- Your goal -
From the listing below, extract each entry exactly as written, minus the images.

--- Extracted records ---

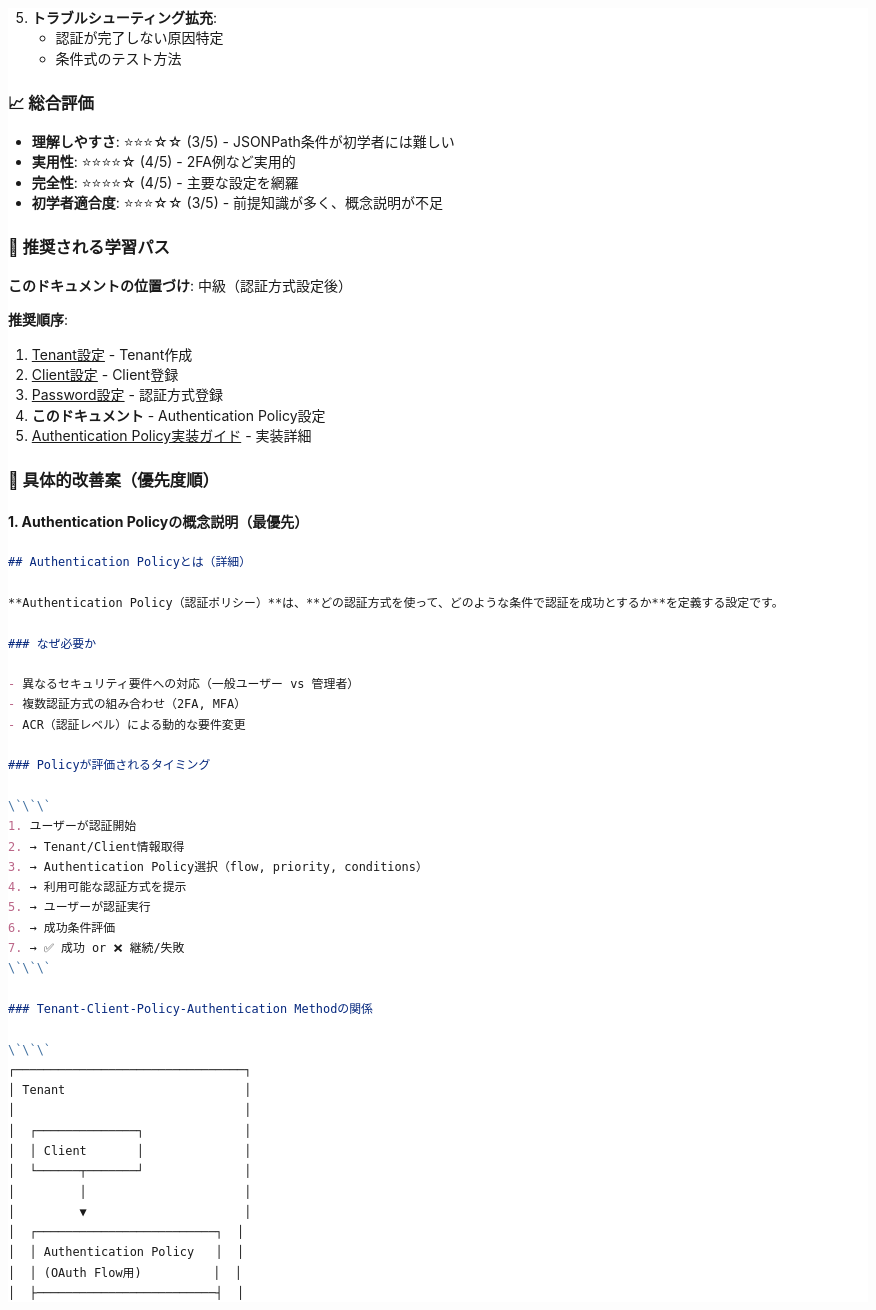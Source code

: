 5. **トラブルシューティング拡充**:
   - 認証が完了しない原因特定
   - 条件式のテスト方法

### 📈 総合評価

- **理解しやすさ**: ⭐⭐⭐☆☆ (3/5) - JSONPath条件が初学者には難しい
- **実用性**: ⭐⭐⭐⭐☆ (4/5) - 2FA例など実用的
- **完全性**: ⭐⭐⭐⭐☆ (4/5) - 主要な設定を網羅
- **初学者適合度**: ⭐⭐⭐☆☆ (3/5) - 前提知識が多く、概念説明が不足

### 🎯 推奨される学習パス

**このドキュメントの位置づけ**: 中級（認証方式設定後）

**推奨順序**:
1. [Tenant設定](./tenant.md) - Tenant作成
2. [Client設定](./client.md) - Client登録
3. [Password設定](./authn/password.md) - 認証方式登録
4. **このドキュメント** - Authentication Policy設定
5. [Authentication Policy実装ガイド](../04-implementation-guides/impl-05-authentication-policy.md) - 実装詳細

### 📝 具体的改善案（優先度順）

#### 1. Authentication Policyの概念説明（最優先）

```markdown
## Authentication Policyとは（詳細）

**Authentication Policy（認証ポリシー）**は、**どの認証方式を使って、どのような条件で認証を成功とするか**を定義する設定です。

### なぜ必要か

- 異なるセキュリティ要件への対応（一般ユーザー vs 管理者）
- 複数認証方式の組み合わせ（2FA, MFA）
- ACR（認証レベル）による動的な要件変更

### Policyが評価されるタイミング

\`\`\`
1. ユーザーが認証開始
2. → Tenant/Client情報取得
3. → Authentication Policy選択（flow, priority, conditions）
4. → 利用可能な認証方式を提示
5. → ユーザーが認証実行
6. → 成功条件評価
7. → ✅ 成功 or ❌ 継続/失敗
\`\`\`

### Tenant-Client-Policy-Authentication Methodの関係

\`\`\`
┌────────────────────────────────┐
│ Tenant                         │
│                                │
│  ┌──────────────┐              │
│  │ Client       │              │
│  └──────┬───────┘              │
│         │                      │
│         ▼                      │
│  ┌─────────────────────────┐  │
│  │ Authentication Policy   │  │
│  │ (OAuth Flow用)          │  │
│  ├─────────────────────────┤  │
```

---

- Solution -
Source code

: 5. **トラブルシューティング拡充**:
   - 認証が完了しない原因特定
   - 条件式のテスト方法

### 📈 総合評価

- **理解しやすさ**: ⭐⭐⭐☆☆ (3/5) - JSONPath条件が初学者には難しい
- **実用性**: ⭐⭐⭐⭐☆ (4/5) - 2FA例など実用的
- **完全性**: ⭐⭐⭐⭐☆ (4/5) - 主要な設定を網羅
- **初学者適合度**: ⭐⭐⭐☆☆ (3/5) - 前提知識が多く、概念説明が不足

### 🎯 推奨される学習パス

**このドキュメントの位置づけ**: 中級（認証方式設定後）

**推奨順序**:
1. [Tenant設定](./tenant.md) - Tenant作成
2. [Client設定](./client.md) - Client登録
3. [Password設定](./authn/password.md) - 認証方式登録
4. **このドキュメント** - Authentication Policy設定
5. [Authentication Policy実装ガイド](../04-implementation-guides/impl-05-authentication-policy.md) - 実装詳細

### 📝 具体的改善案（優先度順）

#### 1. Authentication Policyの概念説明（最優先）

```markdown
## Authentication Policyとは（詳細）

**Authentication Policy（認証ポリシー）**は、**どの認証方式を使って、どのような条件で認証を成功とするか**を定義する設定です。

### なぜ必要か

- 異なるセキュリティ要件への対応（一般ユーザー vs 管理者）
- 複数認証方式の組み合わせ（2FA, MFA）
- ACR（認証レベル）による動的な要件変更

### Policyが評価されるタイミング

\`\`\`
1. ユーザーが認証開始
2. → Tenant/Client情報取得
3. → Authentication Policy選択（flow, priority, conditions）
4. → 利用可能な認証方式を提示
5. → ユーザーが認証実行
6. → 成功条件評価
7. → ✅ 成功 or ❌ 継続/失敗
\`\`\`

### Tenant-Client-Policy-Authentication Methodの関係

\`\`\`
┌────────────────────────────────┐
│ Tenant                         │
│                                │
│  ┌──────────────┐              │
│  │ Client       │              │
│  └──────┬───────┘              │
│         │                      │
│         ▼                      │
│  ┌─────────────────────────┐  │
│  │ Authentication Policy   │  │
│  │ (OAuth Flow用)          │  │
│  ├─────────────────────────┤  │
```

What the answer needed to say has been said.